[Source texts of formatted documents]
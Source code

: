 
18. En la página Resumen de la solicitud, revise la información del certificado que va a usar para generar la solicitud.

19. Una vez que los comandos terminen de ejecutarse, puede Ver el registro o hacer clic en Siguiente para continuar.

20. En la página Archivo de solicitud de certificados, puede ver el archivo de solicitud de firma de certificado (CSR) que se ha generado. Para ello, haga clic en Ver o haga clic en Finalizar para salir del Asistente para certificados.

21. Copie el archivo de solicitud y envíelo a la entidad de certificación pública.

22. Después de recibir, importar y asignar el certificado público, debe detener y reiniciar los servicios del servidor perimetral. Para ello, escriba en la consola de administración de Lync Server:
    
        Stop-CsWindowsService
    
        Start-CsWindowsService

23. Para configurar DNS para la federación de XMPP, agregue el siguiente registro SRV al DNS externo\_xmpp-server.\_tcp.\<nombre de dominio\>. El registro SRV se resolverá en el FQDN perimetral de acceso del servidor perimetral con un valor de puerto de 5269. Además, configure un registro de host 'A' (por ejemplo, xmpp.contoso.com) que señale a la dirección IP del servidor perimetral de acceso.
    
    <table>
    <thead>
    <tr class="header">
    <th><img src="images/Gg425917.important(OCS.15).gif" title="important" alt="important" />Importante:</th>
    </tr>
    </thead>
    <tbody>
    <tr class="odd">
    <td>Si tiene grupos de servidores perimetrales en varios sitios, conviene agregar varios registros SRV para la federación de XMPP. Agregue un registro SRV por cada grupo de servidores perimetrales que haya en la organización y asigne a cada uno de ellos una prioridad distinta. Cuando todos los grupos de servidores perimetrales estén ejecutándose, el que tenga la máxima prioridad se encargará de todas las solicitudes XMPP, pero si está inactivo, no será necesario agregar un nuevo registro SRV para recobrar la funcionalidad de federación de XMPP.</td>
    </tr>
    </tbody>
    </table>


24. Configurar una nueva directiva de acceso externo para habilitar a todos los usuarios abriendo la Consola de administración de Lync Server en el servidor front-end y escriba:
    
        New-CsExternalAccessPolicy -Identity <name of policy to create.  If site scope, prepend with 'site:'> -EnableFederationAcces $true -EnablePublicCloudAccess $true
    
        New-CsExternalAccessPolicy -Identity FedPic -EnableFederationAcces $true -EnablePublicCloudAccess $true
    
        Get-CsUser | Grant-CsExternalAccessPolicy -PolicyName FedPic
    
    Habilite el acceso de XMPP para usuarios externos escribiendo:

--

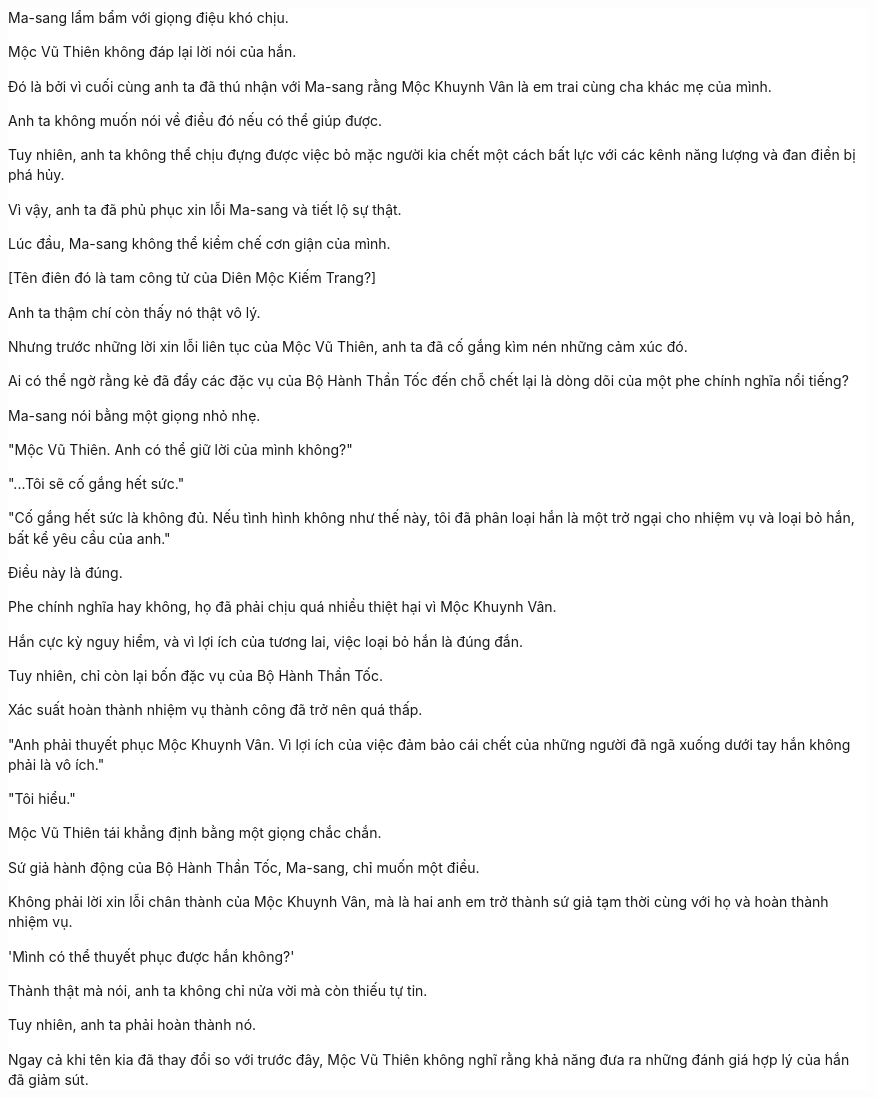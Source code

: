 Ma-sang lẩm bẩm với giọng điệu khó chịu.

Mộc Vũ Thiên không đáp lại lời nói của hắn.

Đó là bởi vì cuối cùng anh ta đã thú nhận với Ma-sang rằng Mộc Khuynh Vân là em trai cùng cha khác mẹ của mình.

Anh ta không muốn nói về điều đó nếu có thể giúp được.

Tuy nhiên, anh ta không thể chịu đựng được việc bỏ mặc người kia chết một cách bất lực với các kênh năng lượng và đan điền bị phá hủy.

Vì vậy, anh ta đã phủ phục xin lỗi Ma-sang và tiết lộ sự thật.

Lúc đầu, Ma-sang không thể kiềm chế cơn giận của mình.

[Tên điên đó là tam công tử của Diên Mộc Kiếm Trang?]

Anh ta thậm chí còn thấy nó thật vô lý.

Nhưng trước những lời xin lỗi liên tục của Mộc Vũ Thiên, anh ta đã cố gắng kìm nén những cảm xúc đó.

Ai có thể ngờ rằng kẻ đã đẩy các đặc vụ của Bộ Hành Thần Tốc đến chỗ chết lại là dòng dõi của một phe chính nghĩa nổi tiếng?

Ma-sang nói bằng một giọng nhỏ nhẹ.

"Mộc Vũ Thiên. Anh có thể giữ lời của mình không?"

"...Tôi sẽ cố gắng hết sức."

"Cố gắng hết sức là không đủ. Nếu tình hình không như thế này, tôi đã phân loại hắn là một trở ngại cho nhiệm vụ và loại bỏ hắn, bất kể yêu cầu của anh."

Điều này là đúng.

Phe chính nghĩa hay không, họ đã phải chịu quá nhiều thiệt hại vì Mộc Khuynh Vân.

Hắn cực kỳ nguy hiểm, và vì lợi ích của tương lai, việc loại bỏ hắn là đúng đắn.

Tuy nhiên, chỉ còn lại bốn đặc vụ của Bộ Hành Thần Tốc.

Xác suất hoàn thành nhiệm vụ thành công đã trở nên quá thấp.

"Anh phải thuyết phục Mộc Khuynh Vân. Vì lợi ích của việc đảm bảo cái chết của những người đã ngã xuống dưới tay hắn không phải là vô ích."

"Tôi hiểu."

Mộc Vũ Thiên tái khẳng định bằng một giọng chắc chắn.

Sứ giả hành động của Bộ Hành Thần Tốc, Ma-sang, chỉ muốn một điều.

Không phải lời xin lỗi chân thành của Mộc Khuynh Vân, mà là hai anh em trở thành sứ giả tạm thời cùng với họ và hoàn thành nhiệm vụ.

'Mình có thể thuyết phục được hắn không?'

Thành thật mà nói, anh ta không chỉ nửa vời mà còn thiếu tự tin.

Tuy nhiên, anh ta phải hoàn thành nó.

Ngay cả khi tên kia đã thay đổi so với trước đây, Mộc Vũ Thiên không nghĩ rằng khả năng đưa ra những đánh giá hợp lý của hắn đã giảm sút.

==

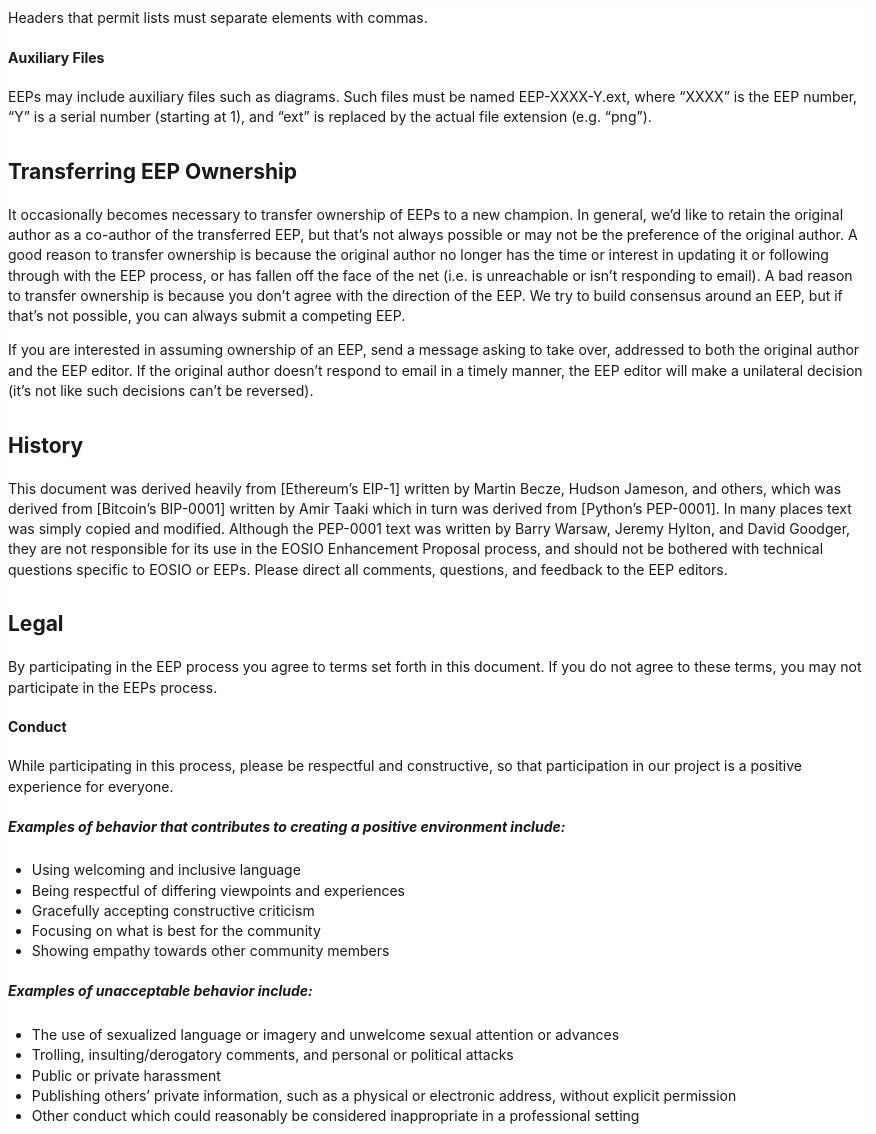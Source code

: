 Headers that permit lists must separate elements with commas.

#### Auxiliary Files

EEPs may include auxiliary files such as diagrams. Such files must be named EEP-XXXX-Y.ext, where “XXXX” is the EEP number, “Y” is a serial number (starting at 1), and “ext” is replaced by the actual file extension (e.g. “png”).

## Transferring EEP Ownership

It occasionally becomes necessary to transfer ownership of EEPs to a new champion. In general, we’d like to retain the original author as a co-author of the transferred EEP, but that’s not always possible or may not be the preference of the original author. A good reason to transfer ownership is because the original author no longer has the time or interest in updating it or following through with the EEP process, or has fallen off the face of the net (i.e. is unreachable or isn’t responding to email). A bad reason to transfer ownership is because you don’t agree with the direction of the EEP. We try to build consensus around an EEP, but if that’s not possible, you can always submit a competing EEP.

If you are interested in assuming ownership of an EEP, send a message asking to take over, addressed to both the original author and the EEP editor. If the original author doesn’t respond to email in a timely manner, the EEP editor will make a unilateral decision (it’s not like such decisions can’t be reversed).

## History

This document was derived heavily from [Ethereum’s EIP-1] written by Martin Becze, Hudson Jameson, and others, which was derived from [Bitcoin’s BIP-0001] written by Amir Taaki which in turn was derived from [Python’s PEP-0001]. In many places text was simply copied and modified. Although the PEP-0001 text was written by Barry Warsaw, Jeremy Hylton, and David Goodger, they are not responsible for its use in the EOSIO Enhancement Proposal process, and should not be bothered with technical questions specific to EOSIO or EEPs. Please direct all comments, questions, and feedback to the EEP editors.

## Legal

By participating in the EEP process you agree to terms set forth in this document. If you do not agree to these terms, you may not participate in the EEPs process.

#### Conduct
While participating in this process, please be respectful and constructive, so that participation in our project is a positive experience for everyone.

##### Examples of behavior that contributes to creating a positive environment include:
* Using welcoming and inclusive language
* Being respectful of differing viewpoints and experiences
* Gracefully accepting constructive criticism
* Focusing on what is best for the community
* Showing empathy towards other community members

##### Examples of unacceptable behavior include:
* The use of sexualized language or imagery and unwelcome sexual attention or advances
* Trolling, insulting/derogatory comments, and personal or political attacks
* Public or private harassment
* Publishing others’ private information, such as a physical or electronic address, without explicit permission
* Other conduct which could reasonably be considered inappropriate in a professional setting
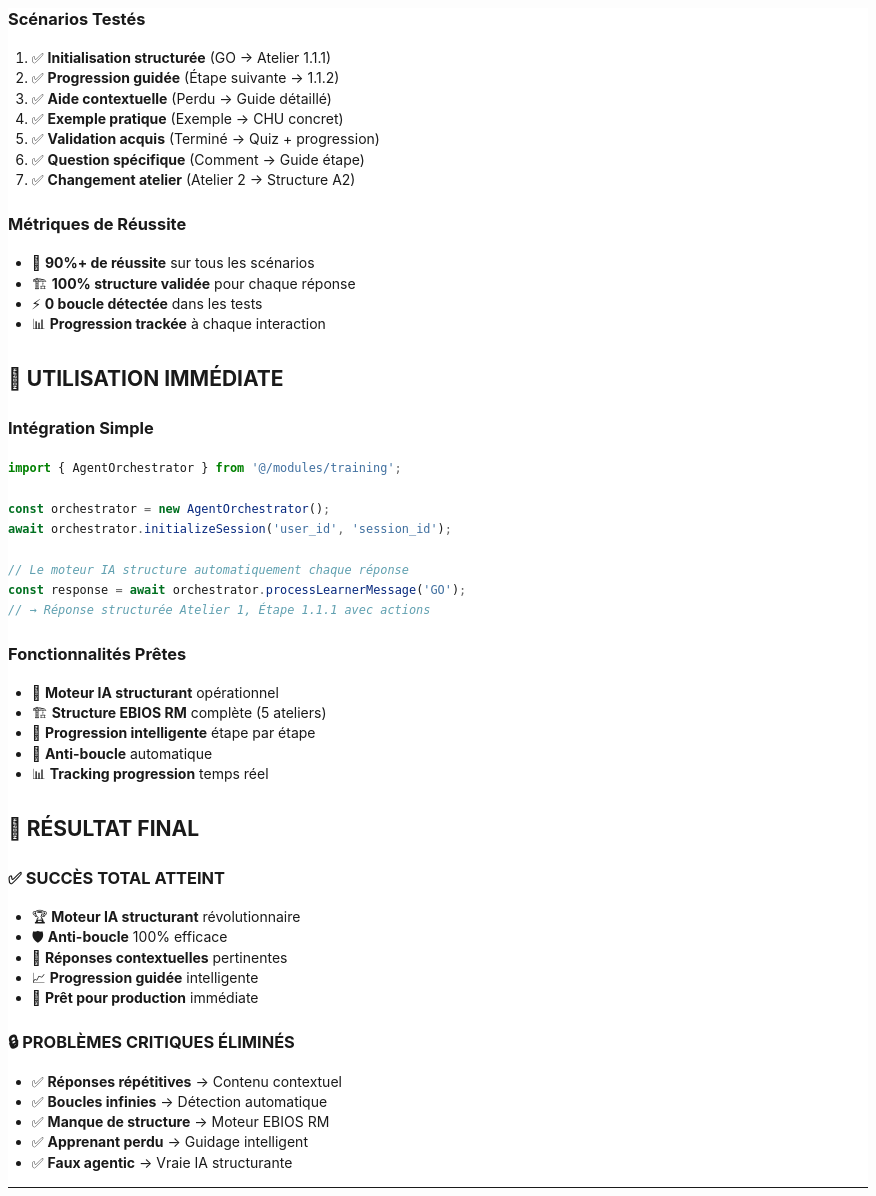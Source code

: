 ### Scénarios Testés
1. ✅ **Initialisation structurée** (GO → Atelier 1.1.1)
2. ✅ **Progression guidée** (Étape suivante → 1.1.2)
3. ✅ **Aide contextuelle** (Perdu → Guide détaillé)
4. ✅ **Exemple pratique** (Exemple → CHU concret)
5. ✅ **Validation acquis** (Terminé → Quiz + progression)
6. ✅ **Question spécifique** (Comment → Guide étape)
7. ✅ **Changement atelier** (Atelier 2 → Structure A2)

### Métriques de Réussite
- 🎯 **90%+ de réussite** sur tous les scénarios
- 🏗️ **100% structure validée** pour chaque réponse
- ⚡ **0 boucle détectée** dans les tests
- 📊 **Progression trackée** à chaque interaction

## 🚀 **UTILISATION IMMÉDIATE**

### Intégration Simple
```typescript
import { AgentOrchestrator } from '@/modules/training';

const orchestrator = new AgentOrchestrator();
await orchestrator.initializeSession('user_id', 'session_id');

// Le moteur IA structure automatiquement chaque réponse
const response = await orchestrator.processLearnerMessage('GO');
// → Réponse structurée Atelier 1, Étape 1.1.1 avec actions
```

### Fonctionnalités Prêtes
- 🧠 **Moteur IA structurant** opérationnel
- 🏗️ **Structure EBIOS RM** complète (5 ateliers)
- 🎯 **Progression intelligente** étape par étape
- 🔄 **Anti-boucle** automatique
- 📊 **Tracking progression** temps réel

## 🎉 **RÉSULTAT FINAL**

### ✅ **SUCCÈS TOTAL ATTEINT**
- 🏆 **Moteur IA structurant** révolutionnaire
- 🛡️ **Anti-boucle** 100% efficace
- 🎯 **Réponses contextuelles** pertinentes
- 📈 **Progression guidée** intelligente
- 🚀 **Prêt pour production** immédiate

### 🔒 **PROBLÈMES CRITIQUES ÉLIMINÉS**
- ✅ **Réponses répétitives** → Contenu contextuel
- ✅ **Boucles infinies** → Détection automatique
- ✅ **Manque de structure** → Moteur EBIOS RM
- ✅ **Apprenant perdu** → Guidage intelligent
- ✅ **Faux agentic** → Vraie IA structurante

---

• What is required
Copy every line in the data above that has the string "community" in it.

• Exercise output
* Focusing on what is best for the community
* Showing empathy towards other community members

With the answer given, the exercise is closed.